This assignment has been significantly updated for Fall 2024. It likely contains imperfections. If you notice any, please let SamR know.
Summary: In this assignment, you will further explore the implementation of sorting algorithms.
Repository: https://github.com/Grinnell-CSC207/mp-sorting-maven
As you might expect, we want to be able to switch sorting algorithms depending on a variety of circumstances, particularly characteristics we know about the data (e.g., that they are mostly in order or perhaps mostly reverse sorted). Hence, rather than writing static sort methods, it may be more useful to define a generic Sorter interface and use that. Here’s one such interface.
/**
* Things that know how to sort arrays of values.
*
* @author Samuel A. Rebelsky
*
* @param <T>
* The type of value in the array.
*/
public interface Sorter<T> {
/**
* Sort an array in place.
*
* @param values
* an array to sort.
*
* @post
* The array has been sorted according to some order (often
* one given to the constructor).
* @post
* For all i, 0 < i < vals.length,
* order.compare(vals[i-1], vals[i]) <= 0
*/
public void sort(T[] values);
} // interface Sorter<T>
a. Fork the repository at https://github.com/Grinnell-CSC207/mp-sorting-maven.
b. Clone that repository.
cd ~/CSC207/MPs # Or the directory of your choice
git clone git@github.com:USERNAME/mp-sorting-maven.git
c. Open the project in VSCode.
d. Update the README.md appropriately.
e. Push the updated README to GitHub.
cd ~/CSC207/MPs/ # Or the directory of your choice
cd mp-sorting-maven
git add README.md
git status
git commit -m "Update README."
git pull
git push
f. Add an upstream repository just in case I make changes.

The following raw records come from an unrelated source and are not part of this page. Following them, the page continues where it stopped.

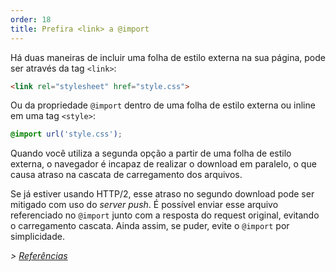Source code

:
 ```yaml
---
order: 18
title: Prefira <link> a @import
---
```


Há duas maneiras de incluir uma folha de estilo externa na sua página, pode ser através da tag `<link>`:

```html
<link rel="stylesheet" href="style.css">
```

Ou da propriedade `@import` dentro de uma folha de estilo externa ou inline em uma tag `<style>`:

```css
@import url('style.css');
```

Quando você utiliza a segunda opção a partir de uma folha de estilo externa, o navegador é incapaz de realizar o download em paralelo, o que causa atraso na cascata de carregamento dos arquivos.

Se já estiver usando HTTP/2, esse atraso no segundo download pode ser mitigado com uso do *server push*. É possível enviar esse arquivo referenciado no `@import` junto com a resposta do request original, evitando o carregamento cascata. Ainda assim, se puder, evite o `@import` por simplicidade.

*> [Referências](https://github.com/zenorocha/browser-diet/wiki/References#prefer--over-import)*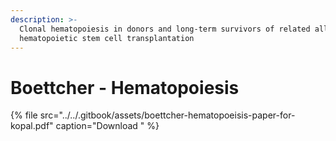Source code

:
 ```yaml
---
description: >-
  Clonal hematopoiesis in donors and long-term survivors of related allogeneic
  hematopoietic stem cell transplantation
---
```


# Boettcher - Hematopoiesis

{% file src="../../.gitbook/assets/boettcher-hematopoeisis-paper-for-kopal.pdf" caption="Download " %}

cd ~/CSC207/MPs/ # Or the directory of your choice
cd mp-sorting-maven
git remote add upstream https://github.com/Grinnell-CSC207/mp-sorting-maven
In the future, you can grab changes using the following.
git fetch upstream
git merge upstream/main
You can also just click the Sync Fork button on your GitHub page for the fork.
As I hope you know by now, when writing a small or medium-sized function or class, we should begin by writing test cases for the function or class.

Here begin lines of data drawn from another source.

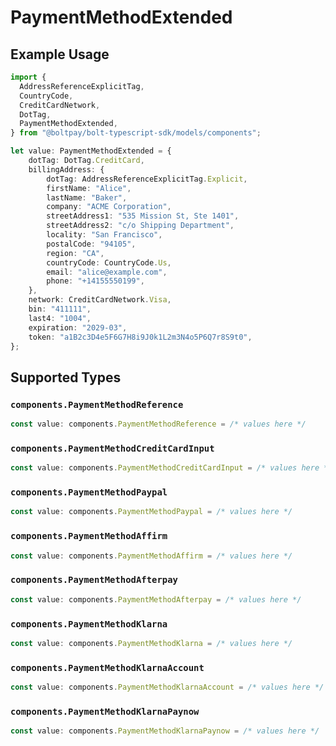# PaymentMethodExtended

## Example Usage

```typescript
import {
  AddressReferenceExplicitTag,
  CountryCode,
  CreditCardNetwork,
  DotTag,
  PaymentMethodExtended,
} from "@boltpay/bolt-typescript-sdk/models/components";

let value: PaymentMethodExtended = {
    dotTag: DotTag.CreditCard,
    billingAddress: {
        dotTag: AddressReferenceExplicitTag.Explicit,
        firstName: "Alice",
        lastName: "Baker",
        company: "ACME Corporation",
        streetAddress1: "535 Mission St, Ste 1401",
        streetAddress2: "c/o Shipping Department",
        locality: "San Francisco",
        postalCode: "94105",
        region: "CA",
        countryCode: CountryCode.Us,
        email: "alice@example.com",
        phone: "+14155550199",
    },
    network: CreditCardNetwork.Visa,
    bin: "411111",
    last4: "1004",
    expiration: "2029-03",
    token: "a1B2c3D4e5F6G7H8i9J0k1L2m3N4o5P6Q7r8S9t0",
};
```

## Supported Types

### `components.PaymentMethodReference`

```typescript
const value: components.PaymentMethodReference = /* values here */
```

### `components.PaymentMethodCreditCardInput`

```typescript
const value: components.PaymentMethodCreditCardInput = /* values here */
```

### `components.PaymentMethodPaypal`

```typescript
const value: components.PaymentMethodPaypal = /* values here */
```

### `components.PaymentMethodAffirm`

```typescript
const value: components.PaymentMethodAffirm = /* values here */
```

### `components.PaymentMethodAfterpay`

```typescript
const value: components.PaymentMethodAfterpay = /* values here */
```

### `components.PaymentMethodKlarna`

```typescript
const value: components.PaymentMethodKlarna = /* values here */
```

### `components.PaymentMethodKlarnaAccount`

```typescript
const value: components.PaymentMethodKlarnaAccount = /* values here */
```

### `components.PaymentMethodKlarnaPaynow`

```typescript
const value: components.PaymentMethodKlarnaPaynow = /* values here */
```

In the file TestSorter.java, add at least five test cases for Sorter<T> objects. (The system is designed so that every test you put in TestSorter is now available to test all four sorting algorithms.)
Create a new class, InsertionSorter, that implements insertion sort. The repo includes starter code for the class.

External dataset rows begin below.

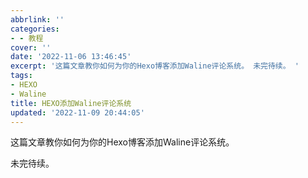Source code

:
 ```yaml
---
abbrlink: ''
categories:
- - 教程
cover: ''
date: '2022-11-06 13:46:45'
excerpt: '这篇文章教你如何为你的Hexo博客添加Waline评论系统。 未完待续。 '
tags:
- HEXO
- Waline
title: HEXO添加Waline评论系统
updated: '2022-11-09 20:44:05'
---
```

这篇文章教你如何为你的Hexo博客添加Waline评论系统。

未完待续。
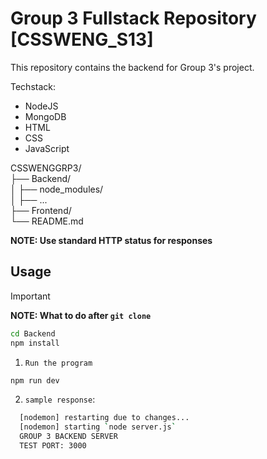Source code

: # Group 3 Fullstack Repository [CSSWENG_S13]

This repository contains the backend for Group 3's project.

Techstack:

- NodeJS
- MongoDB
- HTML
- CSS
- JavaScript

CSSWENGGRP3/                
├── Backend/                    
│   ├── node_modules/            
│   ├── ...                   
├── Frontend/              
└── README.md             

**NOTE: Use standard HTTP status for responses**

## **Usage**

> [!IMPORTANT]
> **NOTE: What to do after `git clone`**
>
> ```bash
> cd Backend
> npm install
> ```

1. `Run the program`

```bash
npm run dev
```

2. `sample response`:

```bash
  [nodemon] restarting due to changes...
  [nodemon] starting `node server.js`
  GROUP 3 BACKEND SERVER
  TEST PORT: 3000
```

Create a new class, SelectionSorter, that implements insertion sort. The repo includes starter code for the class.
Create a new class, MergeSorter, that implements merge sort. The repo includes starter code for the class.
Create a new class, QuickSorter, that implements Quicksort. The repo includes starter code for the class.
Once you’ve identified a pivot, I would recommend that you use the Dutch National Flag algorithm to partition the subarray into (a) things less than the pivot, (b) things equal to the pivot, and (c) things greater than the pivot.
In practice, the best sorting algorithms do something a bit more clever. For example, it may be good to switch from merge sort to insertion sort once you reach a small enough subarray, or one that is mostly ordered.
Write your own sorting algorithm that attempts to do better than all of the prior \(O(nlogn)\) sorting algorithms. You might pre-scan the input to look for patterns that suggest a particular algorithm, you might switch algorithms for small enough arrays, you might find something else clever to do.
Please name your class LastFirstSorter. For example, mine would be RebelskySamuelSorter. Please do not reference methods in your other classes.
Include a description of your approach in your README file.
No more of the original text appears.